:: About this exercise ::
Every line of the data must be set down exactly as shown.

Segment Start: Records for the task

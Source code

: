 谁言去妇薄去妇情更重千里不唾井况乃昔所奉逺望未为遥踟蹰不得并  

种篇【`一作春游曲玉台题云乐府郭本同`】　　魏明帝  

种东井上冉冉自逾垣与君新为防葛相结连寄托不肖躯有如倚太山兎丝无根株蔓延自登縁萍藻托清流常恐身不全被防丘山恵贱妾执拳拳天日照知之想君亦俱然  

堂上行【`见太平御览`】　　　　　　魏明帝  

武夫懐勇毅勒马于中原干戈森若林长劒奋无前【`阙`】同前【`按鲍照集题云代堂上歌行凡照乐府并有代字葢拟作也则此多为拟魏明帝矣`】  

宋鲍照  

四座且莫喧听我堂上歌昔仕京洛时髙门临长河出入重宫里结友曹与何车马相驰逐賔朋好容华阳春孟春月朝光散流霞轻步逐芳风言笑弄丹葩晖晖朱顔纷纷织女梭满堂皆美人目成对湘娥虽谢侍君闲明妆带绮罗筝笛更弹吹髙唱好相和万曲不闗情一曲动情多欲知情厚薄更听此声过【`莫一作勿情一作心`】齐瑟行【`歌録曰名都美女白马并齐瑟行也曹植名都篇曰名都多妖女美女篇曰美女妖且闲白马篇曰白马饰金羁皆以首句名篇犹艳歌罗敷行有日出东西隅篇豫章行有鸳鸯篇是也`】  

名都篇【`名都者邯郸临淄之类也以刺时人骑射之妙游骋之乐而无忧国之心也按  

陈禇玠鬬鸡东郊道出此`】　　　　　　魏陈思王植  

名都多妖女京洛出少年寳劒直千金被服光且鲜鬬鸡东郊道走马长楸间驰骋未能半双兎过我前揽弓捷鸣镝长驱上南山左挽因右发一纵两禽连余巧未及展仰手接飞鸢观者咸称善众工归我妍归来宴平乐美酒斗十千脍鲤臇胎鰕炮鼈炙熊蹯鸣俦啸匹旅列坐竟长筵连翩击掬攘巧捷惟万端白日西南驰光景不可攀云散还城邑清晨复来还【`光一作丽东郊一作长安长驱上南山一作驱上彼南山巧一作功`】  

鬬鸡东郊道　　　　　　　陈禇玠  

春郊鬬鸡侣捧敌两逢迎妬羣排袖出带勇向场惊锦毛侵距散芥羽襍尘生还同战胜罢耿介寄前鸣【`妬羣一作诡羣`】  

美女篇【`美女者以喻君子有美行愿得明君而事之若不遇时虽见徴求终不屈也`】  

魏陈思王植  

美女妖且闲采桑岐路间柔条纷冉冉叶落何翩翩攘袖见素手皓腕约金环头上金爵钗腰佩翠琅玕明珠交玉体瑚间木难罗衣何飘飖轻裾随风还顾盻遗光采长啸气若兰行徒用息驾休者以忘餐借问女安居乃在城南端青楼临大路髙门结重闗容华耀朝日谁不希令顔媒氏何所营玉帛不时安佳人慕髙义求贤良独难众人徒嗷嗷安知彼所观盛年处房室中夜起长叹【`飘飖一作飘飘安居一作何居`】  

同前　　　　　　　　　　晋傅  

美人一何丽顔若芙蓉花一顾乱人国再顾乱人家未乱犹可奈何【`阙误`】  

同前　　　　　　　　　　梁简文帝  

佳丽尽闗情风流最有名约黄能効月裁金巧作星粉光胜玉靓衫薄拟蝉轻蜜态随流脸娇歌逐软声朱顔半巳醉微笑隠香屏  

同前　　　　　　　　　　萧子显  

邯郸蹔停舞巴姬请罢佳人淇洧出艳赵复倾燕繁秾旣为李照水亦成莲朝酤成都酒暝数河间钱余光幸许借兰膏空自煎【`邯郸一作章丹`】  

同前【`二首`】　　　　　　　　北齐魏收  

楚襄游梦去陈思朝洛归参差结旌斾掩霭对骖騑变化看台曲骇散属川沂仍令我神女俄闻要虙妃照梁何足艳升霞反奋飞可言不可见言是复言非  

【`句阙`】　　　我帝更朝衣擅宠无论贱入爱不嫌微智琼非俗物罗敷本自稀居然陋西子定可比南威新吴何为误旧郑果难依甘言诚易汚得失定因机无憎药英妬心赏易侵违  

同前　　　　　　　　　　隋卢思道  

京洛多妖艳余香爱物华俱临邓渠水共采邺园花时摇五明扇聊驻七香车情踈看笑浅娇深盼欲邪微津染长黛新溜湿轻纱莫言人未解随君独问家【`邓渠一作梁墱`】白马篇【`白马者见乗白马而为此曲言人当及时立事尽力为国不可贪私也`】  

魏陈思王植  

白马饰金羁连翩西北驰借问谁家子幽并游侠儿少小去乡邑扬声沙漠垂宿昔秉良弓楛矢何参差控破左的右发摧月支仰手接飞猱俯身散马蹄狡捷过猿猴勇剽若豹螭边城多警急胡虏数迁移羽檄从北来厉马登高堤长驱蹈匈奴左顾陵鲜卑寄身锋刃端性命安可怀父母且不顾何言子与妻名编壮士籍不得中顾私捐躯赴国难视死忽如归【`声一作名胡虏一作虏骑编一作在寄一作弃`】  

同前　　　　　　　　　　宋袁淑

Segment End: Records for the task

:: Exercise output ::
Source code

: 谁言去妇薄去妇情更重千里不唾井况乃昔所奉逺望未为遥踟蹰不得并  

种篇【`一作春游曲玉台题云乐府郭本同`】　　魏明帝  

种东井上冉冉自逾垣与君新为防葛相结连寄托不肖躯有如倚太山兎丝无根株蔓延自登縁萍藻托清流常恐身不全被防丘山恵贱妾执拳拳天日照知之想君亦俱然  

堂上行【`见太平御览`】　　　　　　魏明帝  

武夫懐勇毅勒马于中原干戈森若林长劒奋无前【`阙`】同前【`按鲍照集题云代堂上歌行凡照乐府并有代字葢拟作也则此多为拟魏明帝矣`】  

宋鲍照  

四座且莫喧听我堂上歌昔仕京洛时髙门临长河出入重宫里结友曹与何车马相驰逐賔朋好容华阳春孟春月朝光散流霞轻步逐芳风言笑弄丹葩晖晖朱顔纷纷织女梭满堂皆美人目成对湘娥虽谢侍君闲明妆带绮罗筝笛更弹吹髙唱好相和万曲不闗情一曲动情多欲知情厚薄更听此声过【`莫一作勿情一作心`】齐瑟行【`歌録曰名都美女白马并齐瑟行也曹植名都篇曰名都多妖女美女篇曰美女妖且闲白马篇曰白马饰金羁皆以首句名篇犹艳歌罗敷行有日出东西隅篇豫章行有鸳鸯篇是也`】  

名都篇【`名都者邯郸临淄之类也以刺时人骑射之妙游骋之乐而无忧国之心也按  

陈禇玠鬬鸡东郊道出此`】　　　　　　魏陈思王植  

名都多妖女京洛出少年寳劒直千金被服光且鲜鬬鸡东郊道走马长楸间驰骋未能半双兎过我前揽弓捷鸣镝长驱上南山左挽因右发一纵两禽连余巧未及展仰手接飞鸢观者咸称善众工归我妍归来宴平乐美酒斗十千脍鲤臇胎鰕炮鼈炙熊蹯鸣俦啸匹旅列坐竟长筵连翩击掬攘巧捷惟万端白日西南驰光景不可攀云散还城邑清晨复来还【`光一作丽东郊一作长安长驱上南山一作驱上彼南山巧一作功`】  

鬬鸡东郊道　　　　　　　陈禇玠  

春郊鬬鸡侣捧敌两逢迎妬羣排袖出带勇向场惊锦毛侵距散芥羽襍尘生还同战胜罢耿介寄前鸣【`妬羣一作诡羣`】  

美女篇【`美女者以喻君子有美行愿得明君而事之若不遇时虽见徴求终不屈也`】  

魏陈思王植  

美女妖且闲采桑岐路间柔条纷冉冉叶落何翩翩攘袖见素手皓腕约金环头上金爵钗腰佩翠琅玕明珠交玉体瑚间木难罗衣何飘飖轻裾随风还顾盻遗光采长啸气若兰行徒用息驾休者以忘餐借问女安居乃在城南端青楼临大路髙门结重闗容华耀朝日谁不希令顔媒氏何所营玉帛不时安佳人慕髙义求贤良独难众人徒嗷嗷安知彼所观盛年处房室中夜起长叹【`飘飖一作飘飘安居一作何居`】  

同前　　　　　　　　　　晋傅  

美人一何丽顔若芙蓉花一顾乱人国再顾乱人家未乱犹可奈何【`阙误`】  

同前　　　　　　　　　　梁简文帝  

佳丽尽闗情风流最有名约黄能効月裁金巧作星粉光胜玉靓衫薄拟蝉轻蜜态随流脸娇歌逐软声朱顔半巳醉微笑隠香屏  

同前　　　　　　　　　　萧子显  

邯郸蹔停舞巴姬请罢佳人淇洧出艳赵复倾燕繁秾旣为李照水亦成莲朝酤成都酒暝数河间钱余光幸许借兰膏空自煎【`邯郸一作章丹`】  

同前【`二首`】　　　　　　　　北齐魏收  

楚襄游梦去陈思朝洛归参差结旌斾掩霭对骖騑变化看台曲骇散属川沂仍令我神女俄闻要虙妃照梁何足艳升霞反奋飞可言不可见言是复言非  

【`句阙`】　　　我帝更朝衣擅宠无论贱入爱不嫌微智琼非俗物罗敷本自稀居然陋西子定可比南威新吴何为误旧郑果难依甘言诚易汚得失定因机无憎药英妬心赏易侵违  

同前　　　　　　　　　　隋卢思道  

京洛多妖艳余香爱物华俱临邓渠水共采邺园花时摇五明扇聊驻七香车情踈看笑浅娇深盼欲邪微津染长黛新溜湿轻纱莫言人未解随君独问家【`邓渠一作梁墱`】白马篇【`白马者见乗白马而为此曲言人当及时立事尽力为国不可贪私也`】  

魏陈思王植  

白马饰金羁连翩西北驰借问谁家子幽并游侠儿少小去乡邑扬声沙漠垂宿昔秉良弓楛矢何参差控破左的右发摧月支仰手接飞猱俯身散马蹄狡捷过猿猴勇剽若豹螭边城多警急胡虏数迁移羽檄从北来厉马登高堤长驱蹈匈奴左顾陵鲜卑寄身锋刃端性命安可怀父母且不顾何言子与妻名编壮士籍不得中顾私捐躯赴国难视死忽如归【`声一作名胡虏一作虏骑编一作在寄一作弃`】  

同前　　　　　　　　　　宋袁淑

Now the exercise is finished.